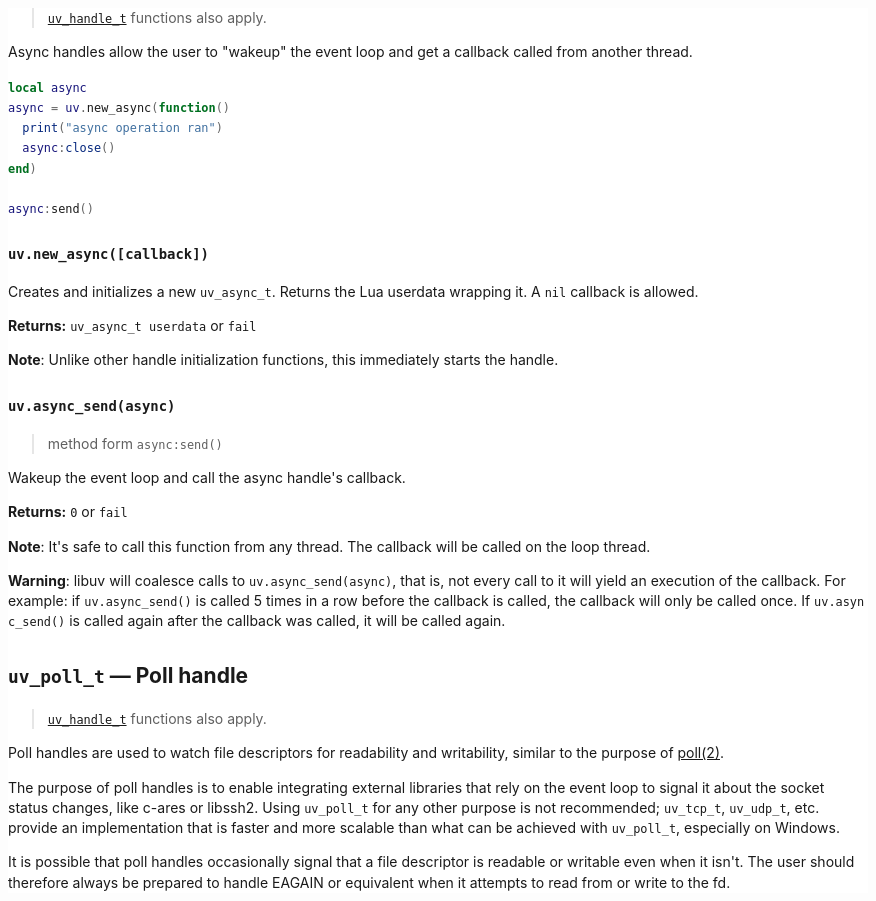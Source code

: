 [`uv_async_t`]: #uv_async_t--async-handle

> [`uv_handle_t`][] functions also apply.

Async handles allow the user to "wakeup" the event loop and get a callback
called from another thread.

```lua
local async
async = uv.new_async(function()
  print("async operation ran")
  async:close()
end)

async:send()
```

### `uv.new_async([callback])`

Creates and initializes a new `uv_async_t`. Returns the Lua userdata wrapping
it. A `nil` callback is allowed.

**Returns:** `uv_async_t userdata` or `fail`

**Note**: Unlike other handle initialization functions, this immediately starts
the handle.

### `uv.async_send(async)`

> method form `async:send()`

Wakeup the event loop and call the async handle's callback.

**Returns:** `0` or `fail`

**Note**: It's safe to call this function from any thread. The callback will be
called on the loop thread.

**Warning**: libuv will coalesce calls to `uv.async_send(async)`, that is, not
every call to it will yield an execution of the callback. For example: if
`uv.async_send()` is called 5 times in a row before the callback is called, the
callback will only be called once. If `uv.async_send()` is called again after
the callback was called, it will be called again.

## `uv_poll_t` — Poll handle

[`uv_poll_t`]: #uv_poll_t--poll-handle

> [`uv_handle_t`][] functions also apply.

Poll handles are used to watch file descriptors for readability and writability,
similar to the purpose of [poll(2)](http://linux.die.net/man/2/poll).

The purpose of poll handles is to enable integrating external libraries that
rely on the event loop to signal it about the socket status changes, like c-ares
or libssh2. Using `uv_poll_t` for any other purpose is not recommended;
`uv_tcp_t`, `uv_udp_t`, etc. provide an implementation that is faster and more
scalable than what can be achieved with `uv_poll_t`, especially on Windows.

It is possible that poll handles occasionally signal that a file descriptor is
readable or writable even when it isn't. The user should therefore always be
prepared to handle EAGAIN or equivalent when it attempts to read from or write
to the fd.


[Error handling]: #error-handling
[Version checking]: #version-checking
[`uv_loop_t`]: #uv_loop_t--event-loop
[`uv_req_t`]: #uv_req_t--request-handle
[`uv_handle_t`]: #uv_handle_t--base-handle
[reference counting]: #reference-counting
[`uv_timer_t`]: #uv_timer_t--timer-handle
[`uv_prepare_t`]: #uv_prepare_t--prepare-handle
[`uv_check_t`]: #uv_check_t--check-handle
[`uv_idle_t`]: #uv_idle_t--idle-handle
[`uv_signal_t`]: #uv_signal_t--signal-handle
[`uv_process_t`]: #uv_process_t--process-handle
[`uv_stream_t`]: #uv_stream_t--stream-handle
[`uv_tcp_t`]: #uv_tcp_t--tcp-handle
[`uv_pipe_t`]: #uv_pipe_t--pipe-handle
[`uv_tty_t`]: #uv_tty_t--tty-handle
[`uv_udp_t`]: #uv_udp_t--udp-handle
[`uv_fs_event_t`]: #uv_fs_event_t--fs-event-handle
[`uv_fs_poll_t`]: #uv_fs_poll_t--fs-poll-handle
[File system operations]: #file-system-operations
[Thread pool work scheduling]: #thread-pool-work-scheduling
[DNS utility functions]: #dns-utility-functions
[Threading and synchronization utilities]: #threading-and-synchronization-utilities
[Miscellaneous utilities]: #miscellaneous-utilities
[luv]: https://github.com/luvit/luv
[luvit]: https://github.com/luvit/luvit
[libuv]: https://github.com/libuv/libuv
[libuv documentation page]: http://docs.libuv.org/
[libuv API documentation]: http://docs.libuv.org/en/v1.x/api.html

※ ※ ※

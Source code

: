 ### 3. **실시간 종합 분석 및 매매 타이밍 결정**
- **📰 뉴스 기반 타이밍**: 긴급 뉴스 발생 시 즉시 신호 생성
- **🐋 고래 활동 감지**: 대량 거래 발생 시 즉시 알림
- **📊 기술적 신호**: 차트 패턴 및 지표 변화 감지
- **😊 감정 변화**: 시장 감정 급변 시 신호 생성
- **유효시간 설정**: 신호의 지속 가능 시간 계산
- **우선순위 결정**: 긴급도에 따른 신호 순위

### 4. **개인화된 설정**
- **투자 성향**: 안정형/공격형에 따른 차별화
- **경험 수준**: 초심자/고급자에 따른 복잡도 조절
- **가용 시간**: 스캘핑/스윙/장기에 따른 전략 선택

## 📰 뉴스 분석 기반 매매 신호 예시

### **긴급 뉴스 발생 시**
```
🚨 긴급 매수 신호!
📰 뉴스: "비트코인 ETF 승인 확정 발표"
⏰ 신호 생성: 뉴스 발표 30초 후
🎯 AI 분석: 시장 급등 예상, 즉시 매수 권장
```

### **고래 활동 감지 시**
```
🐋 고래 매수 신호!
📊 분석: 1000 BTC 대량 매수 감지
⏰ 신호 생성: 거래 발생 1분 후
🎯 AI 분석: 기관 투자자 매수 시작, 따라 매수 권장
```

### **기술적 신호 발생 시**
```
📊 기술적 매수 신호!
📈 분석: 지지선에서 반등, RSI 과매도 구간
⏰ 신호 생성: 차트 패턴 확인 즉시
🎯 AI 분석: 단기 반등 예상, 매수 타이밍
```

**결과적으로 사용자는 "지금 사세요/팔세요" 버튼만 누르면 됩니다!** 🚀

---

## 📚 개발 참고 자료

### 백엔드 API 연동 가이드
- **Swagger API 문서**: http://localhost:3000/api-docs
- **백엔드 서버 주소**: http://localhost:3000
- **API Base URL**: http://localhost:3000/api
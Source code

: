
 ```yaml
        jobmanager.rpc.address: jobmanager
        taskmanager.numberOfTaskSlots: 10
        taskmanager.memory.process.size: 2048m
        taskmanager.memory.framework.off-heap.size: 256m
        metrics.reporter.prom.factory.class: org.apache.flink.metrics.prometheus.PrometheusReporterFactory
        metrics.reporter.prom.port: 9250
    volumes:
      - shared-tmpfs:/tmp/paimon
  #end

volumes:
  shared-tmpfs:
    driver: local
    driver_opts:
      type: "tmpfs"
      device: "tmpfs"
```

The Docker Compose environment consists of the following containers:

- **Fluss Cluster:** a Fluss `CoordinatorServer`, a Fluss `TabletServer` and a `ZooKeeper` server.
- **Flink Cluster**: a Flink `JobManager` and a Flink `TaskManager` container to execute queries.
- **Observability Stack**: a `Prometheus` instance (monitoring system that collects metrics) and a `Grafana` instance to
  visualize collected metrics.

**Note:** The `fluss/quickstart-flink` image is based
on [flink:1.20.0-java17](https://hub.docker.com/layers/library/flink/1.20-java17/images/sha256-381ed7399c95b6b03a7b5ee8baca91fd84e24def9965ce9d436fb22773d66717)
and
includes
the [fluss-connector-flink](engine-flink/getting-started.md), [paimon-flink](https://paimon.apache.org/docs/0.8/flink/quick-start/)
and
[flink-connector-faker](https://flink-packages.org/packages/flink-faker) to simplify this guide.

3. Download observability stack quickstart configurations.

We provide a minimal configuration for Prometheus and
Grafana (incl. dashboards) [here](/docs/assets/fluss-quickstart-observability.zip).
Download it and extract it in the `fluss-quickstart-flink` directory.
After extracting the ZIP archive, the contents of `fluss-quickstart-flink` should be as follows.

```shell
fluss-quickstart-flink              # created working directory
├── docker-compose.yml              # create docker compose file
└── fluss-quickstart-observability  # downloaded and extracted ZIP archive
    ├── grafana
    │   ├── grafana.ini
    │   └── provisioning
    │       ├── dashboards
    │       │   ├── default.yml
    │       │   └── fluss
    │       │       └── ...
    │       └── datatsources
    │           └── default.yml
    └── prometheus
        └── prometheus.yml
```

※ ※ ※

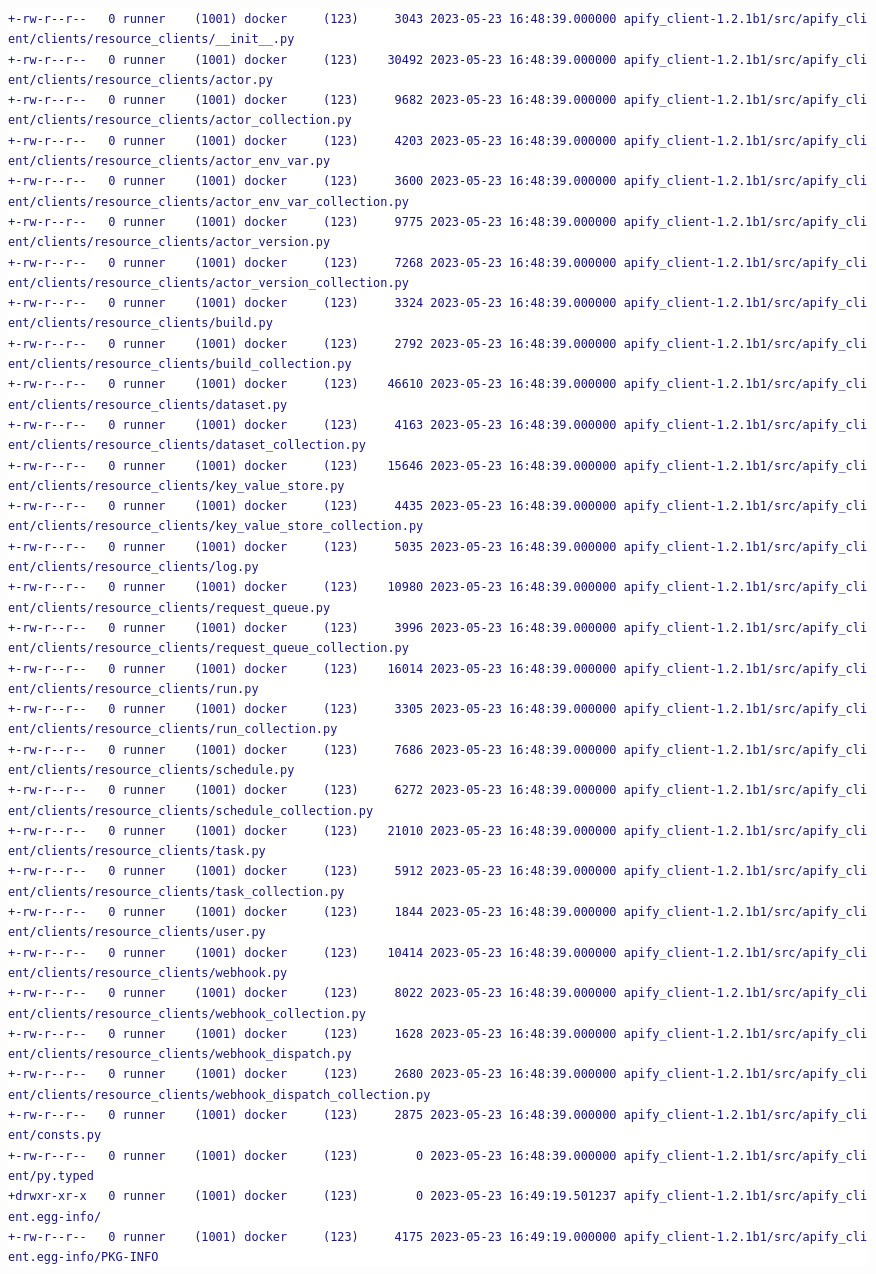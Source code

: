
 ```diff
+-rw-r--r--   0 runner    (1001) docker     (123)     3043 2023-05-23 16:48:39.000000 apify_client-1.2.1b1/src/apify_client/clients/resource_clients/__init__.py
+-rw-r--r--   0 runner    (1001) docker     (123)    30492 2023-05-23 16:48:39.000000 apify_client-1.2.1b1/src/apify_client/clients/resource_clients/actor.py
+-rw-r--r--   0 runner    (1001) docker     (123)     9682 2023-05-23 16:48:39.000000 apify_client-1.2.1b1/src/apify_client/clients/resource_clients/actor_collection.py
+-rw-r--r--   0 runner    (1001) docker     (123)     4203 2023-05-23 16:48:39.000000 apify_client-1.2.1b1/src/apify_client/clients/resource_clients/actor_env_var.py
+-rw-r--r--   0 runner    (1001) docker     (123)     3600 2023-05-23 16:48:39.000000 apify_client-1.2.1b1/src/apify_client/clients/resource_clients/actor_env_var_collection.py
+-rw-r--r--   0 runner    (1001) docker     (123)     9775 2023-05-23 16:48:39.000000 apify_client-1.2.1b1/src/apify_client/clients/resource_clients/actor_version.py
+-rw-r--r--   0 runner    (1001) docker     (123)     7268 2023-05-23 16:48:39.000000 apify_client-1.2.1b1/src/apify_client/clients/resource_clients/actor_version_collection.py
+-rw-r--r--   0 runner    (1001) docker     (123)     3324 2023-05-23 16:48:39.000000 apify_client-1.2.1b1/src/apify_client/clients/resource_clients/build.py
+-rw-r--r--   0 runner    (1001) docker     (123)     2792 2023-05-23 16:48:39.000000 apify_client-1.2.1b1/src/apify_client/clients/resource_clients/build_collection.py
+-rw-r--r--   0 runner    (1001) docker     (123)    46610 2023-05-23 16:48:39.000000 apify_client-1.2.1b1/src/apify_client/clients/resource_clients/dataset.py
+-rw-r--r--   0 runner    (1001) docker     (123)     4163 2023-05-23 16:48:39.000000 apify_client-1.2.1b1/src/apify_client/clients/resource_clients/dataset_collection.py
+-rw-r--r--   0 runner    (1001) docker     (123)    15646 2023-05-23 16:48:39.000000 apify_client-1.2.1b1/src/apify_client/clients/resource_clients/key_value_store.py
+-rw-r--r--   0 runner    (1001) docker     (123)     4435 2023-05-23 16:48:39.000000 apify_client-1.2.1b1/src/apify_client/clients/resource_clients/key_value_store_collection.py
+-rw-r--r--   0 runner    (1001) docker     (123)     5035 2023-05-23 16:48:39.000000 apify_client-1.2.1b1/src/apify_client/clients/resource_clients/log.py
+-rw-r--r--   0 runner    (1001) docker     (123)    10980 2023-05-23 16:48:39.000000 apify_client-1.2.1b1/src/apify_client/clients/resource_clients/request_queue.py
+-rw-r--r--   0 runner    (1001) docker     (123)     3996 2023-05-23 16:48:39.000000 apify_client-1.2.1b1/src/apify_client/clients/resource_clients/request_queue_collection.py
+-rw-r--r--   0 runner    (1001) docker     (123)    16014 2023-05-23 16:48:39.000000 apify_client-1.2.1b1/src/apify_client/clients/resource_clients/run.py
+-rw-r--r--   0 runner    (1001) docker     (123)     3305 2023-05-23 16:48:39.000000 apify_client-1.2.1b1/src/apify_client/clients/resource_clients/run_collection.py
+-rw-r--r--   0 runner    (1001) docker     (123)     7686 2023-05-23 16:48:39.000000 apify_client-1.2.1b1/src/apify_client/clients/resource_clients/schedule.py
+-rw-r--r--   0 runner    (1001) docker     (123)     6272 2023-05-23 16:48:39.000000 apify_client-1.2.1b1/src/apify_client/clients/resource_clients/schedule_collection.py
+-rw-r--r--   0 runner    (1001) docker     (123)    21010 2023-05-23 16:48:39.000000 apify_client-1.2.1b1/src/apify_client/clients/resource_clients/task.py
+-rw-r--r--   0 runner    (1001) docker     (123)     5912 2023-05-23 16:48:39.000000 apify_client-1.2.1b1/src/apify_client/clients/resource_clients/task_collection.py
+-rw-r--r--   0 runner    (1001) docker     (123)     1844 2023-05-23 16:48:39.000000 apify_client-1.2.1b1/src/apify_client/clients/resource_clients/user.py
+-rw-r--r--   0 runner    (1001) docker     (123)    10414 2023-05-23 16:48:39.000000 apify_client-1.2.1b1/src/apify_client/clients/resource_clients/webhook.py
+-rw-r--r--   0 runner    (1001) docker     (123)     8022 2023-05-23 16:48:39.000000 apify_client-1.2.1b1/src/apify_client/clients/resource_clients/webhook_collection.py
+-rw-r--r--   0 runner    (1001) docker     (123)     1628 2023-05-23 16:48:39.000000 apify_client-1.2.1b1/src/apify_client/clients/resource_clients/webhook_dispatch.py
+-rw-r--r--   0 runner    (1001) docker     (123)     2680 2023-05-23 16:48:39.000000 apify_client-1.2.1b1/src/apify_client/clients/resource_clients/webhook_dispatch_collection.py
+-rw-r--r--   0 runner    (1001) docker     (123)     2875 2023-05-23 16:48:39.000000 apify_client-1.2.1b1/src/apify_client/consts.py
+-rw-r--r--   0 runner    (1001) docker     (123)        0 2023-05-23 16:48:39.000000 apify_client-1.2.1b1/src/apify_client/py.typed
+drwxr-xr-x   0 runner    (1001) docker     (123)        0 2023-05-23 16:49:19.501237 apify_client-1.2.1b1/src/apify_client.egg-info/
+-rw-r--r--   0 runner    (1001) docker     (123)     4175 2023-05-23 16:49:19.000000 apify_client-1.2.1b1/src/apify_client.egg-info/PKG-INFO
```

※ ※ ※

Problem to work on: Each line of the material with the word "event" in it should be listed.

Task solution:
Async handles allow the user to "wakeup" the event loop and get a callback
Wakeup the event loop and call the async handle's callback.
rely on the event loop to signal it about the socket status changes, like c-ares
[`uv_loop_t`]: #uv_loop_t--event-loop
[`uv_fs_event_t`]: #uv_fs_event_t--fs-event-handle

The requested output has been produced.